Once a set of putative assemblies has been created, they can be given
to the user community for annotation and improvement, or used directly
to generate consensus sequences and then translated to generate an adjunct
to the TREMBL database. This will require new applets or applications.
Links to Washington University's trace server combined with the applets
and the overlap database will provide biologists at remote sites with a
functionality equivalent to having their own bioinformatics team on site.
By allowing users the opportunity to review all the decisions made by the
automatic assembly in a contig viewer, and pairwise alignment editor, their
confidence can be increased or errors more quickly discovered and then
corrected.
If an assembly joins both 5' and 3' reads of a long enough original
clone, it should connect both 3' untranslated regions which are often used
as the basis of STSs, and the upstream sequence which is more likely to
be coding and therefore more likely to have been ascribed a putative function.

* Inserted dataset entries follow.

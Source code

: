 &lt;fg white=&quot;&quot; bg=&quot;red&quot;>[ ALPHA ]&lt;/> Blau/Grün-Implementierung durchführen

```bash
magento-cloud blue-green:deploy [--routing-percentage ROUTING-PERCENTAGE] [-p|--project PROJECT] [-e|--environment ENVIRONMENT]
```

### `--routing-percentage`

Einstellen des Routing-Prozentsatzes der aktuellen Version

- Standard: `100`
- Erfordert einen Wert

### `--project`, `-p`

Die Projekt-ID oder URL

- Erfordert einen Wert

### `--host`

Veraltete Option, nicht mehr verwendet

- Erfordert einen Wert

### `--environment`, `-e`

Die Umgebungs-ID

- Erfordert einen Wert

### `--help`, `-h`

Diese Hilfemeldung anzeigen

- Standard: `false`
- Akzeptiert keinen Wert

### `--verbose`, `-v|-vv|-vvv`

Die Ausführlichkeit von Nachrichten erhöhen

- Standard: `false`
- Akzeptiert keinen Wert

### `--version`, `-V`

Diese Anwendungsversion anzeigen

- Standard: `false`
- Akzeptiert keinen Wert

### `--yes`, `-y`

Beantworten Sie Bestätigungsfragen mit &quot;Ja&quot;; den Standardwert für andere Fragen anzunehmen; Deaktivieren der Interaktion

Thus, the better the assemblies created, the better the linkage between
functions, genes and map locations. For those contigs that are shorter
than their putative cDNA, it may still be possible to use 3' clustering
to confirm the relationship between the sequence fragments and create gapped
assemblies where some of the target cDNA is missing.
Any assemblies that reveal alternative contig constructions or high
quality sequence mismatches would be ideal starting points for researchers
interested in human polymorphism detection.
EST Data Links
In 1995 Francis Collins predicted (in Nature) that the positional
candidate approach would become the "predominant method for cloning human
diseases". Since it is the desire to understand and ultimately cure human
diseases that is driving most of the current wave of genome science, it
would not be inappropriate to guide the views of the available human genetic
information towards greater support of the Positional Candidate (PC) approach.

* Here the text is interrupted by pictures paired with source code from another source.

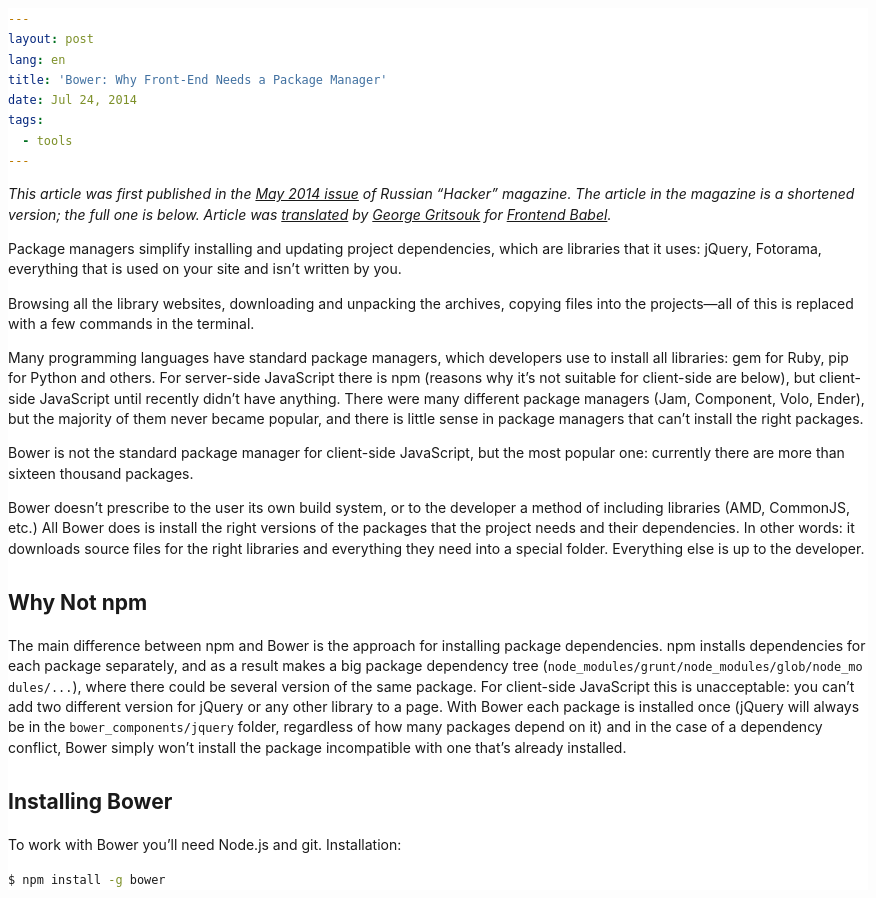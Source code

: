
 ```yaml
---
layout: post
lang: en
title: 'Bower: Why Front-End Needs a Package Manager'
date: Jul 24, 2014
tags:
  - tools
---
```


*This article was first published in the [May 2014 issue](http://www.xakep.ru/xa/?id=184) of Russian “Hacker” magazine. The article in the magazine is a shortened version; the full one is below. Article was [translated](http://frontendbabel.info/articles/bower-why-frontend-package-manager/) by [George Gritsouk](http://gggritso.com/) for [Frontend Babel](http://frontendbabel.info/).*

Package managers simplify installing and updating project dependencies, which are libraries that it uses: jQuery, Fotorama, everything that is used on your site and isn’t written by you.

Browsing all the library websites, downloading and unpacking the archives, copying files into the projects—all of this is replaced with a few commands in the terminal.

Many programming languages have standard package managers, which developers use to install all libraries: gem for Ruby, pip for Python and others. For server-side JavaScript there is npm (reasons why it’s not suitable for client-side are below), but client-side JavaScript until recently didn’t have anything. There were many different package managers (Jam, Component, Volo, Ender), but the majority of them never became popular, and there is little sense in package managers that can’t install the right packages.

Bower is not the standard package manager for client-side JavaScript, but the most popular one: currently there are more than sixteen thousand packages.

Bower doesn’t prescribe to the user its own build system, or to the developer a method of including  libraries (AMD, CommonJS, etc.) All Bower does is install the right versions of the packages that the project needs and their dependencies. In other words: it downloads source files for the right libraries and everything they need into a special folder. Everything else is up to the developer.

## Why Not npm

The main difference between npm and Bower is the approach for installing package dependencies. npm installs dependencies for each package separately, and as a result makes a big package dependency tree (`node_modules/grunt/node_modules/glob/node_modules/...`), where there could be several version of the same package. For client-side JavaScript this is unacceptable: you can’t add two different version for jQuery or any other library to a page. With Bower each package is installed once (jQuery will always be in the `bower_components/jquery` folder, regardless of how many packages depend on it) and in the case of a dependency conflict, Bower simply won’t install the package incompatible with one that’s already installed.

## Installing Bower

To work with Bower you’ll need Node.js and git. Installation:

```bash
$ npm install -g bower
```

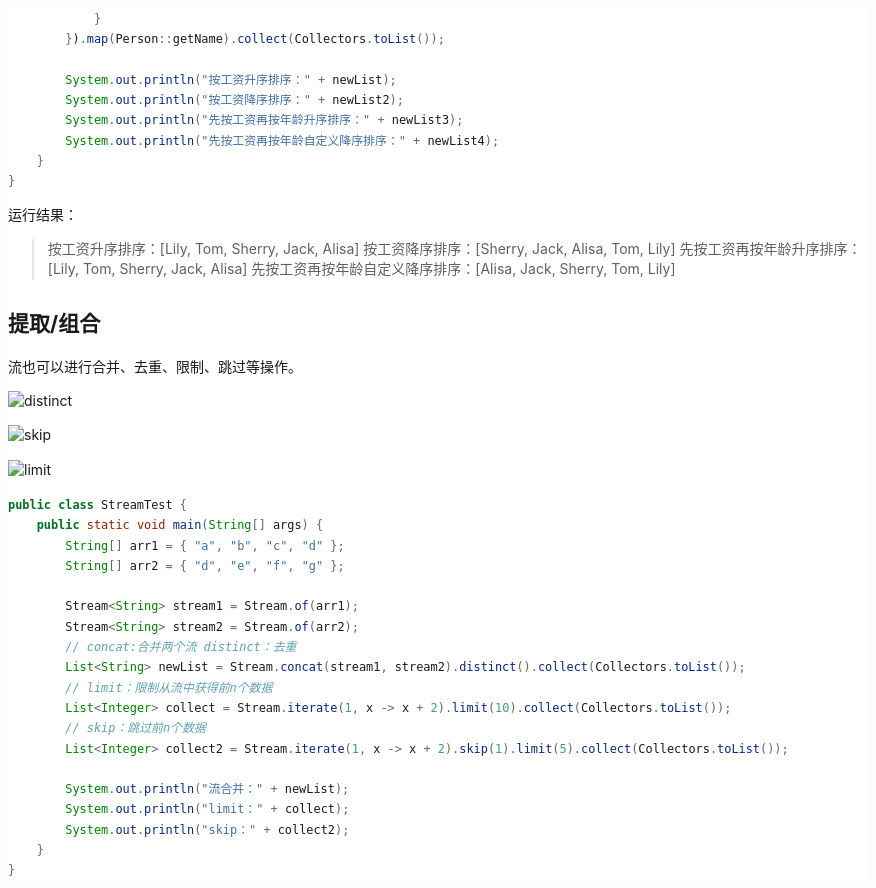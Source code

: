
```java
			}
		}).map(Person::getName).collect(Collectors.toList());

		System.out.println("按工资升序排序：" + newList);
		System.out.println("按工资降序排序：" + newList2);
		System.out.println("先按工资再按年龄升序排序：" + newList3);
		System.out.println("先按工资再按年龄自定义降序排序：" + newList4);
	}
}
```

运行结果：

>按工资升序排序：[Lily, Tom, Sherry, Jack, Alisa]
>按工资降序排序：[Sherry, Jack, Alisa, Tom, Lily]
>先按工资再按年龄升序排序：[Lily, Tom, Sherry, Jack, Alisa]
>先按工资再按年龄自定义降序排序：[Alisa, Jack, Sherry, Tom, Lily]



## 提取/组合

流也可以进行合并、去重、限制、跳过等操作。

![distinct](http://mkstatic.lianbian.net/20201109150012790.jpg)





![skip](http://mkstatic.lianbian.net/20201109150001270.jpg)





![limit](http://mkstatic.lianbian.net/20201109145946301.jpg)

```java
public class StreamTest {
	public static void main(String[] args) {
		String[] arr1 = { "a", "b", "c", "d" };
		String[] arr2 = { "d", "e", "f", "g" };

		Stream<String> stream1 = Stream.of(arr1);
		Stream<String> stream2 = Stream.of(arr2);
		// concat:合并两个流 distinct：去重
		List<String> newList = Stream.concat(stream1, stream2).distinct().collect(Collectors.toList());
		// limit：限制从流中获得前n个数据
		List<Integer> collect = Stream.iterate(1, x -> x + 2).limit(10).collect(Collectors.toList());
		// skip：跳过前n个数据
		List<Integer> collect2 = Stream.iterate(1, x -> x + 2).skip(1).limit(5).collect(Collectors.toList());

		System.out.println("流合并：" + newList);
		System.out.println("limit：" + collect);
		System.out.println("skip：" + collect2);
	}
}
```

This requires genes to be both mapped, to localize them approximately in
the genome, and also sequenced, sufficient to suggest their cellular function
or at least guide experiments towards the latter. It has been estimated
(Schuler et al, Science, 1996) that the majority of the estimated 100,000
human genes have already been sampled and made available in the public
EST databases. and over 16,000 EST gene based STS have been mapped already
so ESTs currently provide the best link between gene function and location.

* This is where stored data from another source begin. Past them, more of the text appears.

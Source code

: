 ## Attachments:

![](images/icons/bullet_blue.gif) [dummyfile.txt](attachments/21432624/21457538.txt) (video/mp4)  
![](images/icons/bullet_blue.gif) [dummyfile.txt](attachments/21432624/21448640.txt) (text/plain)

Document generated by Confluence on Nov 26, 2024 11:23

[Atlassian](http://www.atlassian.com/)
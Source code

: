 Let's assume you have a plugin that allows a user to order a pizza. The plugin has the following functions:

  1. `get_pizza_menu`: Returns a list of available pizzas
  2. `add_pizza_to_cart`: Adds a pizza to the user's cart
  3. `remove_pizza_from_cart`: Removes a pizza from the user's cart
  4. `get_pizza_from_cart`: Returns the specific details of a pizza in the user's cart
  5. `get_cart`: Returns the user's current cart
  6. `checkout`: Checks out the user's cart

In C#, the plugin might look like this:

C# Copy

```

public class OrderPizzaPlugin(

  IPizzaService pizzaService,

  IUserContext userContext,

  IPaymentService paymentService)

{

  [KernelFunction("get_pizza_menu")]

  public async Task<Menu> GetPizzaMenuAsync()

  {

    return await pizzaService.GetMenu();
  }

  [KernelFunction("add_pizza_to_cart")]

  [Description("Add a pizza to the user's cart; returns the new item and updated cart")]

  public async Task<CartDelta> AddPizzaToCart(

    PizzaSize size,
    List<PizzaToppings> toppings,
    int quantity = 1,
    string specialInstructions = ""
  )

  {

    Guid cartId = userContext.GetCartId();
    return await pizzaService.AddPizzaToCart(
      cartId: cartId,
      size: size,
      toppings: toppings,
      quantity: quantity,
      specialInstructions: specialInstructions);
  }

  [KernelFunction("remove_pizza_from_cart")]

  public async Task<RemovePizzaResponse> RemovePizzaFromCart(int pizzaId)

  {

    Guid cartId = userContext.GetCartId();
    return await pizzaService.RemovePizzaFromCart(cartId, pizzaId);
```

This link can be improved by creating better EST assemblies that connect
unique untranslated portions of cDNAs to their coding regions which are
more likely to have similarity to genes of known function in the same or
other organisms.
Physical maps can be prepared from end-sequencing, fingerprinting, cross
hybridization, STS amplimer detection, and radiation hybrid mapping. An
immediate goal is a gene map that integrates the sequence map and the physical
maps into a single consistent view. Through the use of CORBA it should
be possible to standardise access to all the component data sources and
thereby ease the data integration task. Putative translations of EST assemblies
can also be linked to the protein databases by amino acid sequence similarity.
EST Data Presentation
Using interactive Java clients to view complex biological data has become
the norm with genome viewers for GDB,
and microbial genomes (JMGD),
physical maps (e.g.
X), and transcript maps (e.g. human
Chr.21). As many of these tools share similar functions, a BioWidgets
consortium has been established to maximise the amount of code-reuse, quality
and availability of the Java clients. I expect most of the required viewers will be written
by others as Java Beans
minimising the actual work needed.
The three basic tools needed are a contig assembly editor, a trace viewer
and a pairwise alignment viewer. A more sophisticated map browsing tool
will follow on to summarise and display all the information combined together
in an integrated gene map. One desirable feature not currently available
anywhere would be a multiple genome gene map. This could provide an ideal
mechanism for browsing areas of syteny between the human and mouse genomes
which both have large EST, mapping and disease genetics information stores
available, but are currently kept and displayed separately.